President Roosevelt liked my plan of going to Moscow, and Stalin sent me a cordial invitation. […] We alighted on Moscow on the afternoon of October 9, and were received very heartily and with full ceremonial by Molotov and many high Russian personages. At 10 o’clock that night we held our first important meeting in the Kremlin. It was agreed to invite the Polish Prime Minister, M. Romer, the Foreign Minister and M. Grabsch, a grey bearded and aged academician of much charm and quality, to Moscow at once.
[…] The moment was apt for business, so I said: “Let us settle about our affairs in the Balkans. Your armies are in Rumania and Bulgaria We have interests, missions and agents there. Don’t let us get at cross purposes in small ways. So far as Britain and Russia are concerned, how would it do for you to have 90% predominance in Rumania, for us to have 90% of the say in Greece, and go fifty-fifty about Yugoslavia?” While this was being translated I wrote out on a half-sheet of paper:
Rumania (Russia 90%, the others 10%); Greece (Great Britain in accord with USA 90%, Russia 10%); Yugoslavia (50-50); Hungary (50-50); Bulgaria (Russia 75%, the others 25%). I pushed this across to Stalin, who had by then heard the translation. There was a slight pause. Then he took his blue pencil and made a large tick upon it, and passed it back to us. It was all settled in no more time than it takes to set down. Of course we had long and anxiously considered our point, and were only dealing with immediate war-time arrangements. All larger questions were reserved on both sides for what we then hoped would be a peace table when the war was won. After this there was a long silence. The pencilled paper lay in the centre of the table. At length I said, “Might it not be thought rather cynical if it seemed we had disposed of these issues, so fateful to millions of people, in such an offhand manner? Let us burn the paper?”“No. you keep it” said Stalin.

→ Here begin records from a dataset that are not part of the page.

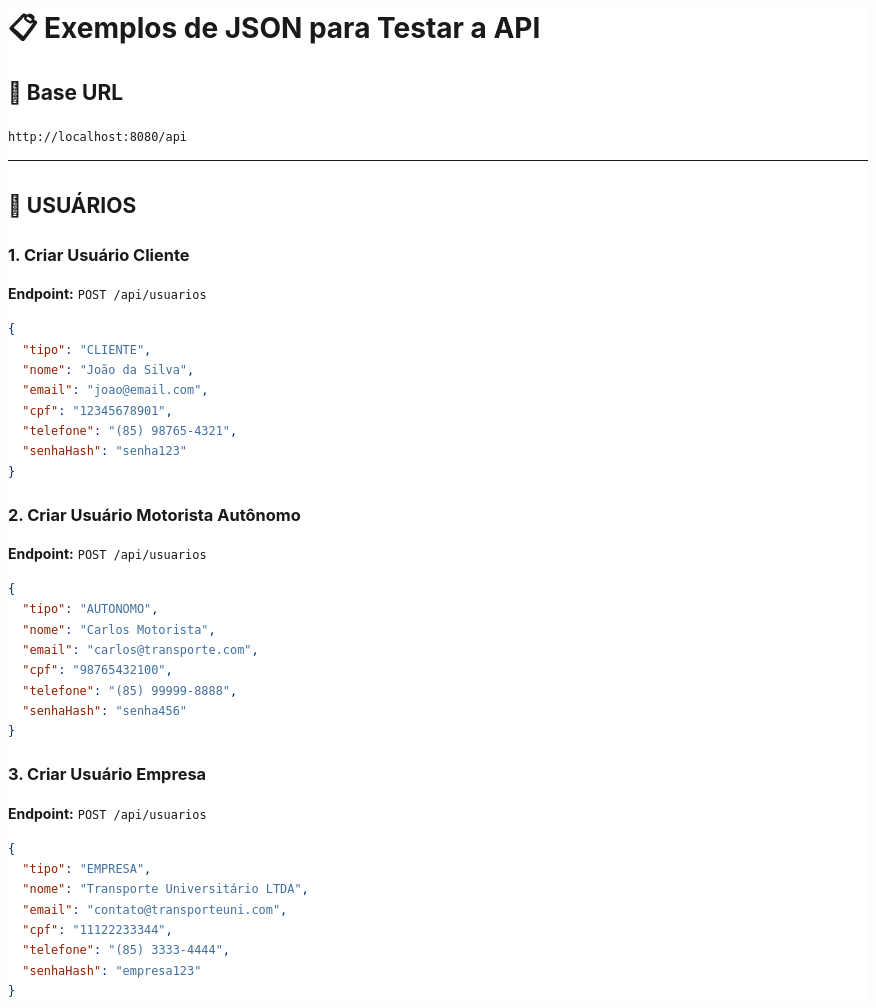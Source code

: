 # 📋 Exemplos de JSON para Testar a API

## 🔗 Base URL
```
http://localhost:8080/api
```

---

## 👤 USUÁRIOS

### 1. Criar Usuário Cliente
**Endpoint:** `POST /api/usuarios`

```json
{
  "tipo": "CLIENTE",
  "nome": "João da Silva",
  "email": "joao@email.com",
  "cpf": "12345678901",
  "telefone": "(85) 98765-4321",
  "senhaHash": "senha123"
}
```

### 2. Criar Usuário Motorista Autônomo
**Endpoint:** `POST /api/usuarios`

```json
{
  "tipo": "AUTONOMO",
  "nome": "Carlos Motorista",
  "email": "carlos@transporte.com",
  "cpf": "98765432100",
  "telefone": "(85) 99999-8888",
  "senhaHash": "senha456"
}
```

### 3. Criar Usuário Empresa
**Endpoint:** `POST /api/usuarios`

```json
{
  "tipo": "EMPRESA",
  "nome": "Transporte Universitário LTDA",
  "email": "contato@transporteuni.com",
  "cpf": "11122233344",
  "telefone": "(85) 3333-4444",
  "senhaHash": "empresa123"
}
```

[«Al presidente Roosevelt piacque il mio piano di recarmi a Mosca, e Stalin mi aveva inviato un cordiale invito. […] Arrivammo a Mosca nel pomeriggio del 9 ottobre, accolti calorosamente con tutti i crismi del cerimoniale da Molotov e altre illustri personalità russe. Alle 10 di quella sera abbiamo tenuto la nostra prima importante riunione al Cremlino. È stato deciso di invitare immediatamente a Mosca il primo ministro polacco, M. Romer, il ministro degli esteri e M. Grabsch, un accademico dalla barba grigia e dal grande carisma.
[…] Il momento sembrava appropriato per gli affari, così ho detto: “Mettiamoci d’accordo sui Balcani. I vostri eserciti sono in Romania e in Bulgaria. Laggiù abbiamo interessi, missioni e agenti. Non fateci prendere decisioni unilaterali. Per quanto riguarda la Gran Bretagna e la Russia, cosa pensate di questa proposta: voi vi tenete il 90% della Romania, noi ci teniamo il 90% della Grecia, e spartirci a metà la Jugoslavia?”. Mentre le mie parole venivano tradotte, scrivevo su un foglietto di carta:
Romania (Russia 90%, gli altri 10%);
Grecia (Gran Bretagna in accordo con USA 90%, Russia 10%);
Jugoslavia (50-50);
Ungheria (50-50);
Bulgaria (Russia 75%, gli altri 25%).
Passai poi il foglietto a Stalin, che aveva già ascoltato la traduzione. Ci fu una brevissima pausa. Prese la penna, vi fece un segno sopra e ce lo restituì. Avevamo impiegato meno tempo a prendere la decisione che a trascriverla.
Ovviamente avevamo ponderato a lungo le nostre richieste, e al momento ci stavamo accordando solo su problemi immediati, imposti dal tempo di guerra. Le questioni più spinose erano invece rimandate al tavolo di pace che speravamo sarebbe scaturito dalla nostra vittoria in guerra. Dopodiché ci fu un lungo silenzio. Il foglio appuntato giaceva al centro del tavolo. Alla fine dissi: “Non sembra un po’ cinico aver preso queste decisioni, fatidiche per milioni di persone, in un modo così improvvisato? Che facciamo, bruciamo la carta?”